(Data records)
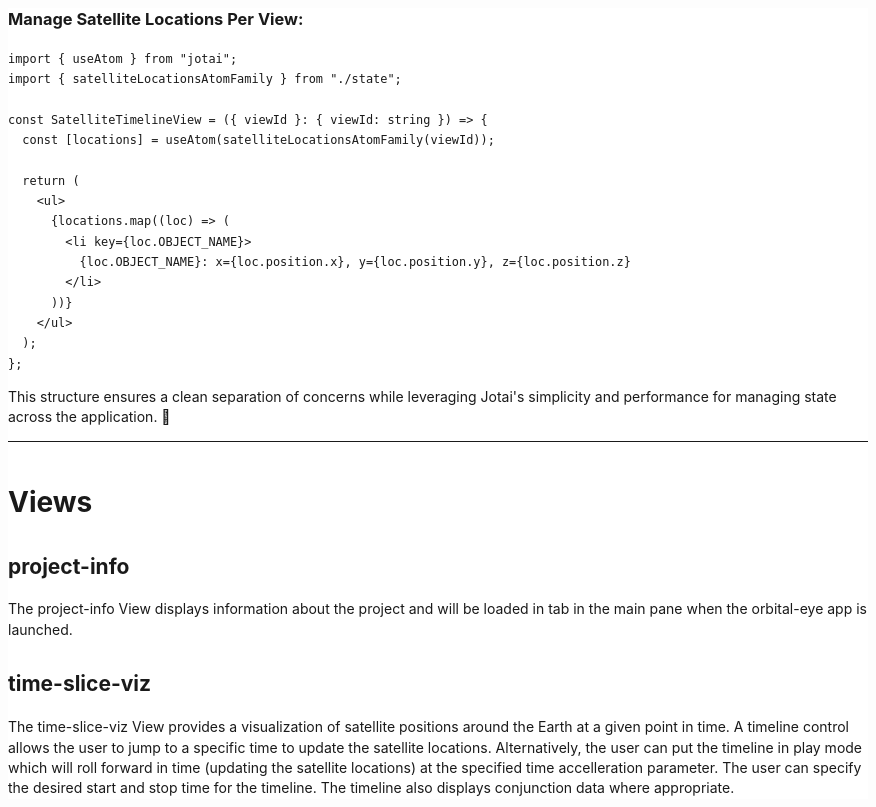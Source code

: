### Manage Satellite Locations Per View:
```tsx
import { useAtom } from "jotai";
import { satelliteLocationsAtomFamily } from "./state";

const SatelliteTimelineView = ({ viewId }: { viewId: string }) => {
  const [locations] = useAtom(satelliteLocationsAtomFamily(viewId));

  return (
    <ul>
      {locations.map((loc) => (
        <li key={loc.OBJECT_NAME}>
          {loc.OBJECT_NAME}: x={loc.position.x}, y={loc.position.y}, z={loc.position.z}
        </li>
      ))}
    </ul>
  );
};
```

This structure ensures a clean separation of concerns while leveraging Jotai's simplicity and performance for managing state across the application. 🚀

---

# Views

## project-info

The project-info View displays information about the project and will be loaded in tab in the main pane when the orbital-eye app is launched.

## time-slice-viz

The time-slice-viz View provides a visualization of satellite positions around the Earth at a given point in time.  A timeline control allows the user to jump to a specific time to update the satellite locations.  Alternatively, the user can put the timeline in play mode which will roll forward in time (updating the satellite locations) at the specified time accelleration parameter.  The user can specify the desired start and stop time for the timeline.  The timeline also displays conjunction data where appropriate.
...
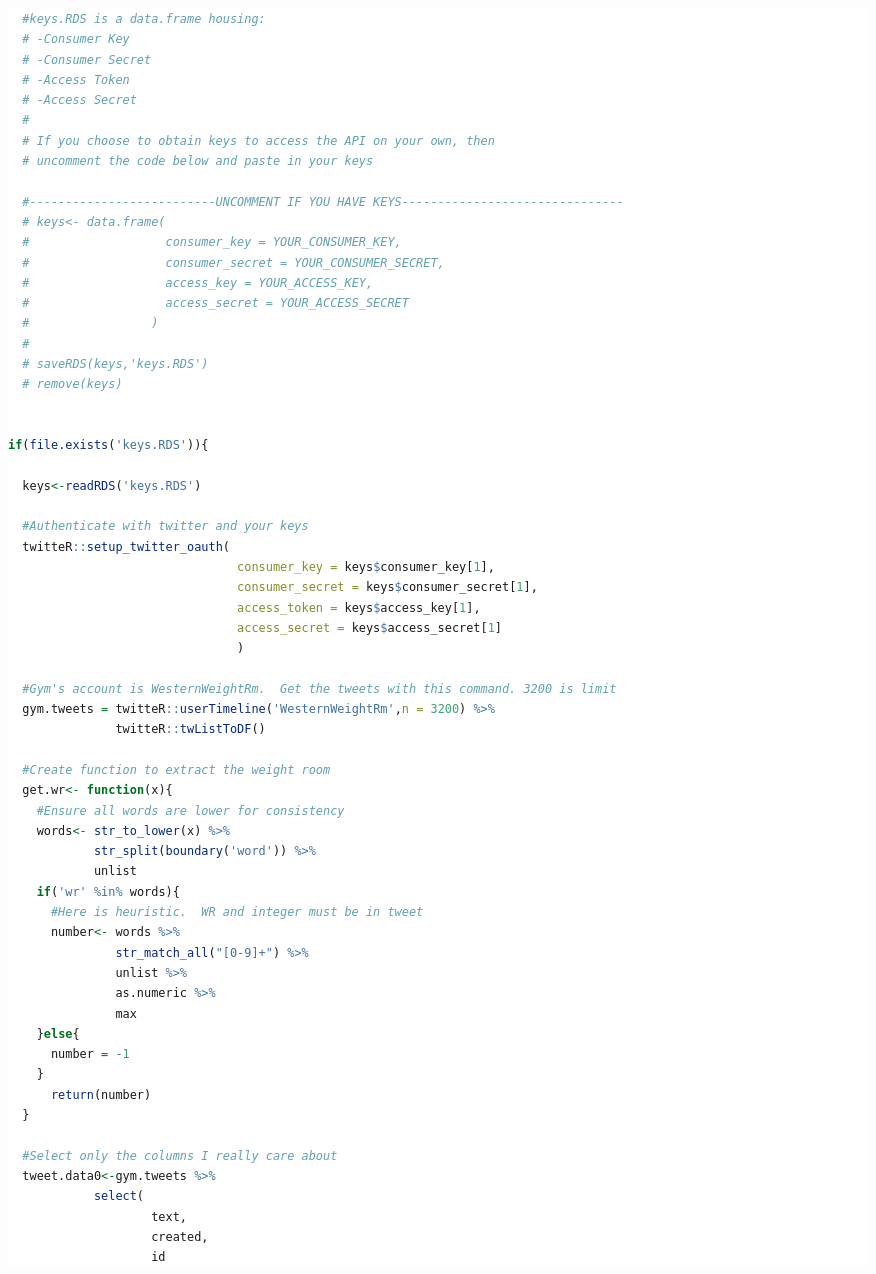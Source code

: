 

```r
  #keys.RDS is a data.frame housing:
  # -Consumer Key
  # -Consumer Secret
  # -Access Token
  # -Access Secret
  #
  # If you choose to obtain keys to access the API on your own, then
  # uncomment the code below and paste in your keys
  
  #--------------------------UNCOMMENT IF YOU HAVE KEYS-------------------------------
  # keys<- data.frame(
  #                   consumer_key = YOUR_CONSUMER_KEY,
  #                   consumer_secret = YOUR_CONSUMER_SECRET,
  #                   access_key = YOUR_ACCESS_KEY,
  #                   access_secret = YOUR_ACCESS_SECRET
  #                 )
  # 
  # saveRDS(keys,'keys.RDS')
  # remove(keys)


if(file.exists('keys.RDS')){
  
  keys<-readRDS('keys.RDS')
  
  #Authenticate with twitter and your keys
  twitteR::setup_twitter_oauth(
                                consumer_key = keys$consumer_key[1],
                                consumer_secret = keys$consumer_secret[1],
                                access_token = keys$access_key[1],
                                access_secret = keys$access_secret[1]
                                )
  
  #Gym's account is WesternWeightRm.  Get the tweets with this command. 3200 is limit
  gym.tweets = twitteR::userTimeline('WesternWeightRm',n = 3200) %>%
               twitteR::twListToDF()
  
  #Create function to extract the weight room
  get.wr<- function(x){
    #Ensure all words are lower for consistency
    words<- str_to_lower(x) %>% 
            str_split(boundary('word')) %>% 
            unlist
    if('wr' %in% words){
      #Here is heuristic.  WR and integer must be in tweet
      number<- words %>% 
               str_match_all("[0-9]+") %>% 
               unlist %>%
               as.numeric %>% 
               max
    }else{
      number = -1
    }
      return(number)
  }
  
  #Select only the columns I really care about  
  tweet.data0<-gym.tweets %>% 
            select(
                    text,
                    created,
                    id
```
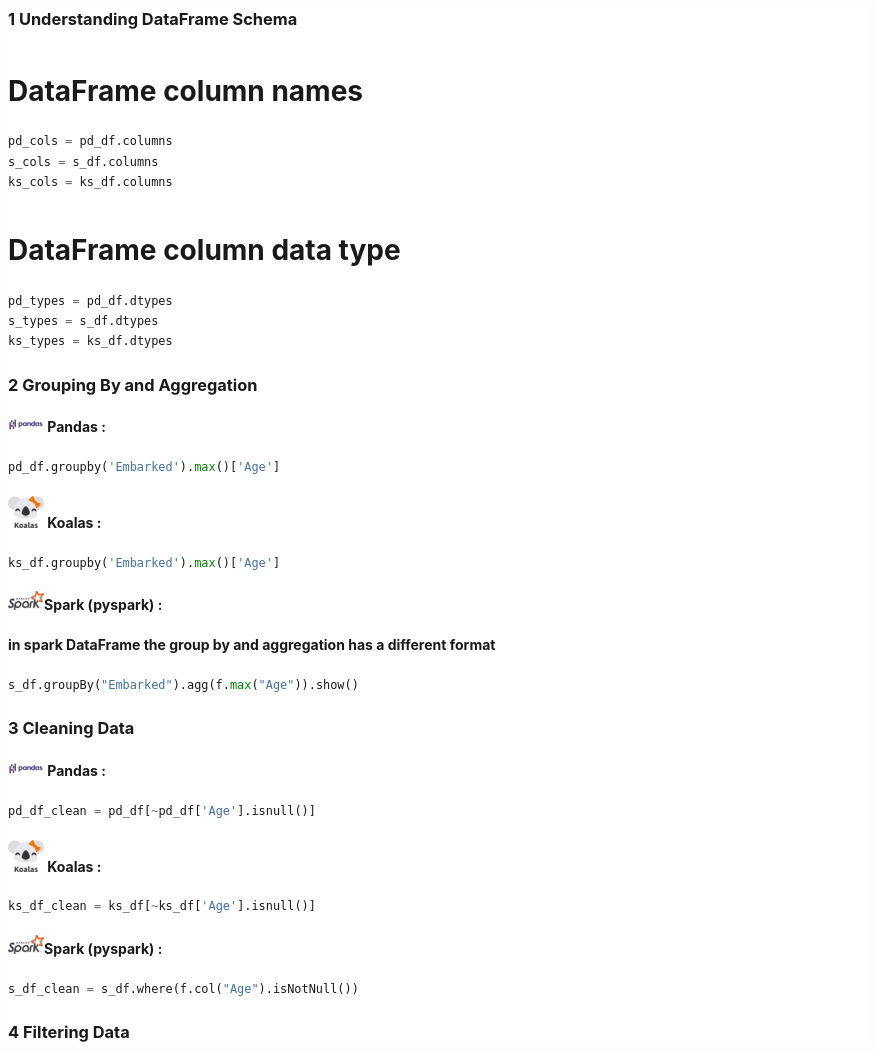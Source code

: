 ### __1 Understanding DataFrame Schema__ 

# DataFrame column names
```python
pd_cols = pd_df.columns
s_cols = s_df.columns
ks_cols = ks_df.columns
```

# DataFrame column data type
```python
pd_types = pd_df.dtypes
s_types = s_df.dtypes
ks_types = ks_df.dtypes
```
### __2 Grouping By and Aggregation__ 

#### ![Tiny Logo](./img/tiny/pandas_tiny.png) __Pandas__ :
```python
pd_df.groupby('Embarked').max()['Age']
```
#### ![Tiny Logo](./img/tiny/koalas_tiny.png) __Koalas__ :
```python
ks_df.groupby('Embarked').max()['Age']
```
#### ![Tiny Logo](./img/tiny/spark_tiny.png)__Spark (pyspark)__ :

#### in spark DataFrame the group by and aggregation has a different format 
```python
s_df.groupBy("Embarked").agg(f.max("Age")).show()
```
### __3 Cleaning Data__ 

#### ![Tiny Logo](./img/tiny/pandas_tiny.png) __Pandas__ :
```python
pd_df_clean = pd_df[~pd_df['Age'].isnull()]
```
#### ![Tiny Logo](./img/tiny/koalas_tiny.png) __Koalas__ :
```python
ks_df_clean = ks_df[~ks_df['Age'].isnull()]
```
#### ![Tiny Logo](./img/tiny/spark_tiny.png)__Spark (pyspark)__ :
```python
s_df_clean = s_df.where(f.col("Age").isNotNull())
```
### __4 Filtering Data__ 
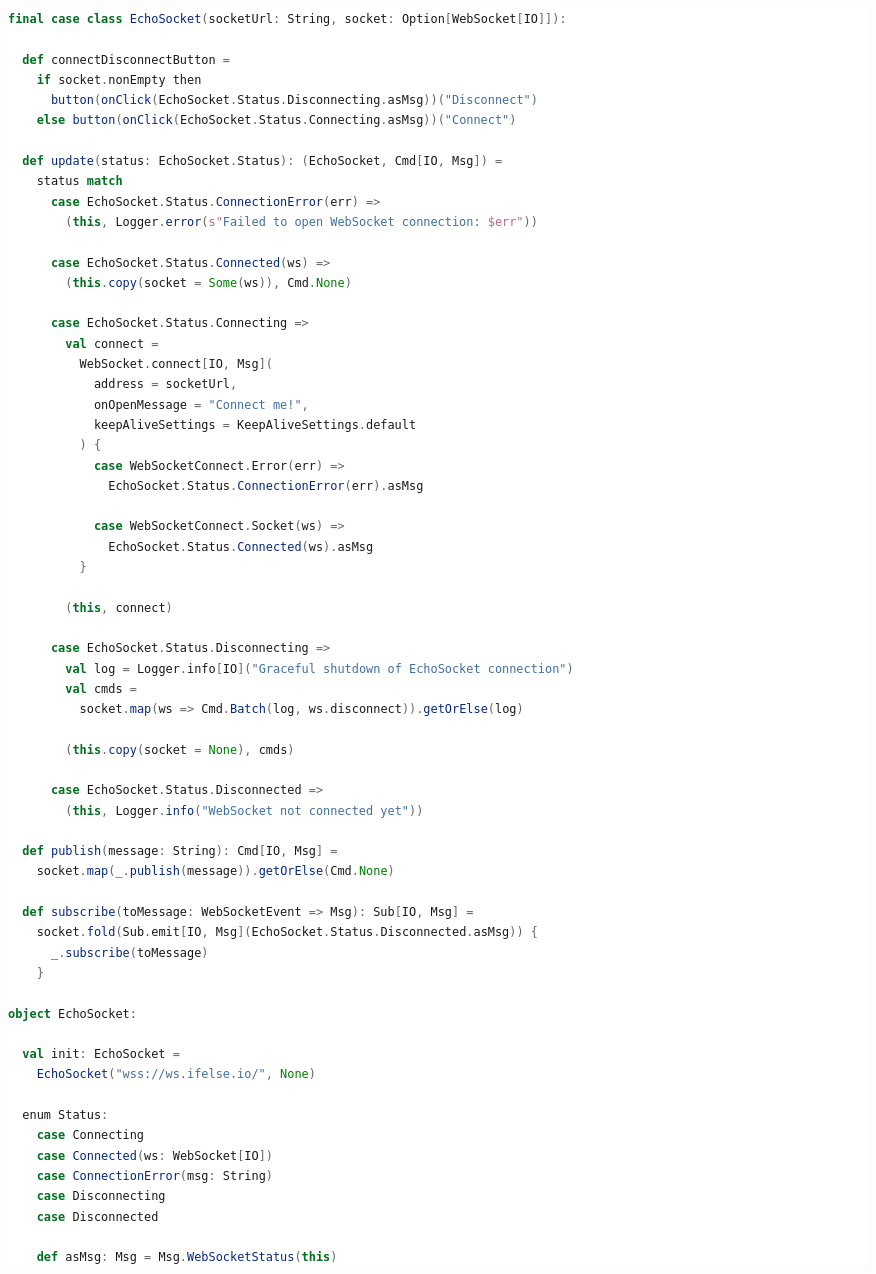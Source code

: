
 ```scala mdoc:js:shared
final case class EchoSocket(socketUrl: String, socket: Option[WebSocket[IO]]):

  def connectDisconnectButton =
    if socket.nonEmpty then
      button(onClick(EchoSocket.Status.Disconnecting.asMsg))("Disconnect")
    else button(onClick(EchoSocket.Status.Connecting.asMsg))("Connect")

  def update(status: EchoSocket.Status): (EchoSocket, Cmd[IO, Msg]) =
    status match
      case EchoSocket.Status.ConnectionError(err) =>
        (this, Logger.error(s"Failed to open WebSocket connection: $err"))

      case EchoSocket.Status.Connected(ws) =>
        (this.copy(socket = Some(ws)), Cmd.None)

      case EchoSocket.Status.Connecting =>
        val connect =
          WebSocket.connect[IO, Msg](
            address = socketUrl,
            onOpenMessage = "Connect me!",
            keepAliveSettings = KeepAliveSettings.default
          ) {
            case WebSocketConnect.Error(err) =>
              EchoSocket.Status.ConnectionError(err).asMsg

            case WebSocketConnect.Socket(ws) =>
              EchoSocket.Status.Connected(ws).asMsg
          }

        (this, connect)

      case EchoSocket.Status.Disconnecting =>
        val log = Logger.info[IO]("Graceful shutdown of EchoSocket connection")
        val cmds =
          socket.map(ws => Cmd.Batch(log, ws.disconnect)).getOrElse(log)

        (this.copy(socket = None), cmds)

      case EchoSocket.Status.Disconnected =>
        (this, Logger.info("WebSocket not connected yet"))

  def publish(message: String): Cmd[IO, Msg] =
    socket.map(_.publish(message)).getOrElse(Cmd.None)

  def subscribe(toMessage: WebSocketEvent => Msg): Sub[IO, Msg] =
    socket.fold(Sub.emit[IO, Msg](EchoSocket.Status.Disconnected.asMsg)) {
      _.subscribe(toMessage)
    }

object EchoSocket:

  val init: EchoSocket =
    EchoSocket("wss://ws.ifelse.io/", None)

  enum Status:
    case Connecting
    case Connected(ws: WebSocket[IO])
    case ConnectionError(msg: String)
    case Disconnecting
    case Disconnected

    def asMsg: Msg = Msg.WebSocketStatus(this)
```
--
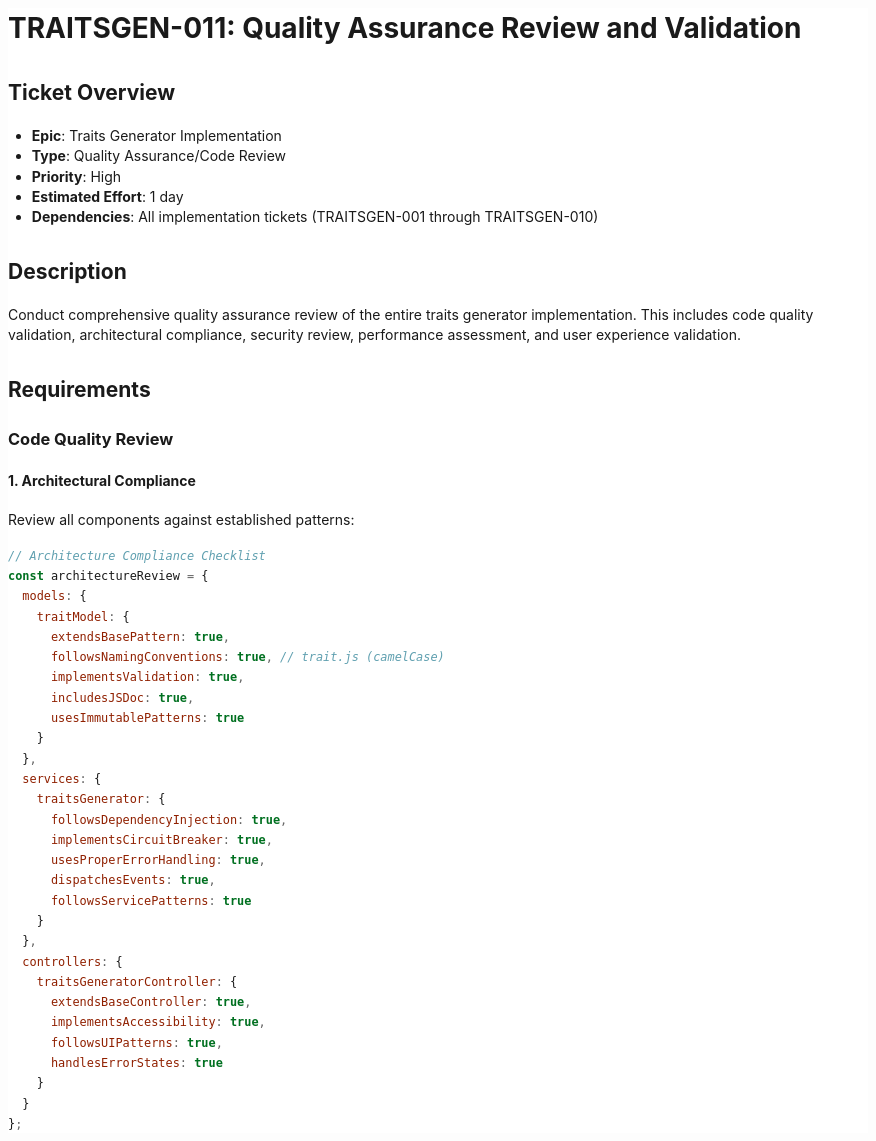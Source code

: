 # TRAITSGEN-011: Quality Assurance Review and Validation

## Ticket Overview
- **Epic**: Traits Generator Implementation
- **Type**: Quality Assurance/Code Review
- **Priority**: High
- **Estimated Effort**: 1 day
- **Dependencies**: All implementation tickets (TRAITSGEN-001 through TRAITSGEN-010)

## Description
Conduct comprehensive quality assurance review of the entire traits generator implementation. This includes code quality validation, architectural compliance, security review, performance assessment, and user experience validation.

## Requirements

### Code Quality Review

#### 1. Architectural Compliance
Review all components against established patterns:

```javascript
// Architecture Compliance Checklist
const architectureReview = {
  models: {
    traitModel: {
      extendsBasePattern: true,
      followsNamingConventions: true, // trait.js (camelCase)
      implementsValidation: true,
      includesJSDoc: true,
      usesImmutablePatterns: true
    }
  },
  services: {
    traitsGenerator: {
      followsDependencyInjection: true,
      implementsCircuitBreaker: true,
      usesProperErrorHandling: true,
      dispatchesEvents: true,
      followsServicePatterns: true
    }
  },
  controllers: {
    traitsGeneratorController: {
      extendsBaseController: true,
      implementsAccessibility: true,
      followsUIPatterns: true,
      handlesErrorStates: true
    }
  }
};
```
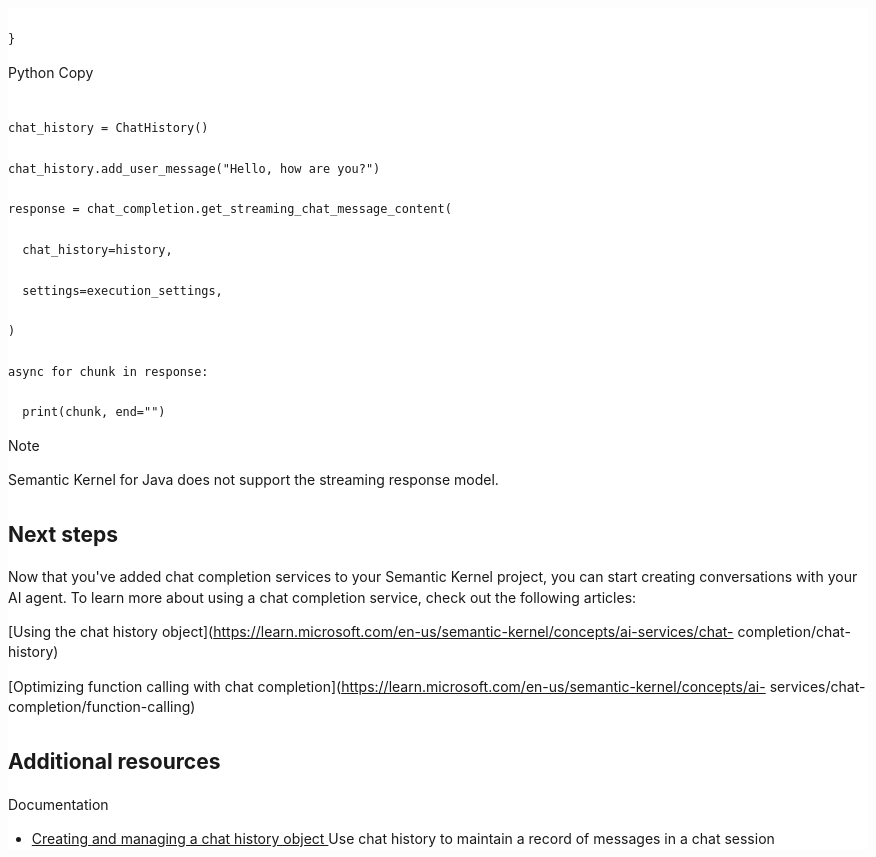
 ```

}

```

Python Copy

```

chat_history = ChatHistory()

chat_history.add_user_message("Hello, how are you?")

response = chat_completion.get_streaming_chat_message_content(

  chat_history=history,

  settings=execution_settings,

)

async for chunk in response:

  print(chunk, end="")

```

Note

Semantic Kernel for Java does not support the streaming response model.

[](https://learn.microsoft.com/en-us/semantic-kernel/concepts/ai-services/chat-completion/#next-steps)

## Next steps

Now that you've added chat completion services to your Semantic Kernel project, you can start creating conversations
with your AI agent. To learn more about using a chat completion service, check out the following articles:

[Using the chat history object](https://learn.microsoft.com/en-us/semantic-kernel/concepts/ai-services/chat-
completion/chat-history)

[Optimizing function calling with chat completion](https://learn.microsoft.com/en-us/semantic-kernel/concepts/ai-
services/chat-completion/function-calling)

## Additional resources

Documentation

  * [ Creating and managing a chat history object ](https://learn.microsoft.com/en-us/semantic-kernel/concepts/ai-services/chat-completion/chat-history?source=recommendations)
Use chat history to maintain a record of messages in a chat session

### What you are asked to do
Every line from the data above that contains "steps" must appear in the answer.

### Exercise output
[](https://learn.microsoft.com/en-us/semantic-kernel/concepts/ai-services/chat-completion/#next-steps)
## Next steps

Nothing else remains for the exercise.